Sovelia is a complex PLM product produced by Symetri. Sovelia's development is scattered across the entire Nordic region, and one of their Finnish offices needed my help in producing more modern entries to the product family, namely tablet and web apps that not just access vast product databases on any device, but also work in limited-connectivity environments.
An individual can spend a lifetime investigating all the use cases for PLM software, so we wanted to define an MVP we could get out in the wild as soon as possible: create a low-cost-of-entry version for browsing and searching a Sovelia instance's product database and product history, and increase the number of users who can access Sovelia's feature set without training and locally installed desktop client. Any new web product should also sport a credible look and feel that supports the corporate brand, however loosely defined, and meet modern user expectations in usability.
Look of Sovelia MVP.
After researching the features and data model of the existing product, it was apparent that traditional navigation, browsing and search patterns would not give users adequete access to Sovelia's features. I started drafting potential solutions for browsing and searching product data and layout structures that could house the entire interface. I was able to gain critical insight into user behavior through my customer, and we ultimately focused solely on search as the most natural and conventional way for a typical PLM user to navigate vast product databases.
For me, grasping the sheer complexity and vastness of PLM data models was the most challenging and interesting part of the project. PLM deals with not only objects, properties and relations, but also time as it stores product revisions and change history data. We could employ commonly used UI patterns in our solution, but always with some caveats. There is no benchmark for responsive interfaces on this market and I applied generic design and problem solving methods to make the UI adapt to all screen sizes and input methods.

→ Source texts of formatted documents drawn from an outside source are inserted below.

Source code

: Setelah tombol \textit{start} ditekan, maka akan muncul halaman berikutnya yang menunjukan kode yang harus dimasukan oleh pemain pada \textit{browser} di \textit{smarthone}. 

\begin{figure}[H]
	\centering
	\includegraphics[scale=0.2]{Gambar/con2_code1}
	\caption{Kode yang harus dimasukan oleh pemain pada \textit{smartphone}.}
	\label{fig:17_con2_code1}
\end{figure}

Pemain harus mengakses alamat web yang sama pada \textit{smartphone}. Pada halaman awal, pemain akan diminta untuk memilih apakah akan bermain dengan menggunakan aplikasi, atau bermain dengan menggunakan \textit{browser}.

In concrete terms, my role was in UX design, visual design and delivering guidelines for the small internal development team. I would also give recommendations regarding technology choices and give up-front advise to the developers. We agreed on the format of the deliverables and ultimately I delivered a package of handover materials to the team.
The project suffered from a fixed budget model, and after starting development the customer did realize that up-front design and handover were not a successful way to get development on the right track. I was requested to join the project again, as the team did not have experience with web technologies and needed someone to set up client code architecture and implement the bulk of the MVP codebase.
Running product with real-world, localized PLM data.
We decided to start with a new codebase built on Knockout.js, and quickly got a fundamentally responsive and touch-supported client up and running against existing server side business logic and production data. The server integration proved to be quite a labor-insentive part of the project, and while we chose to go ahead with it for the MVP, I advised the customer to allocate future resources to build a new API abstraction to serve both this client and future prototyping needs.
The customer was very pleased to have my insight and expertise in their small team with a background in more traditional software development and maintenance.
Cad-Q is a massive corporation, and at the end of the project I was also invited to give a talk at their yearly developer days gathering in Stockholm to people from backgrounds and with questions that I don't often see in my day-to-day environment. I talked about how I approach product design in agile software development, how to use design thinking as a problem solving method and what the status of web frontend technologies is today.
Overall Sovelia taught me a lot about how to deal with very complex data structures in UX, IA and JS. The customer had very specific needs and problems to solve and I enjoyed applying my problem solving and design skills in an unconventional context.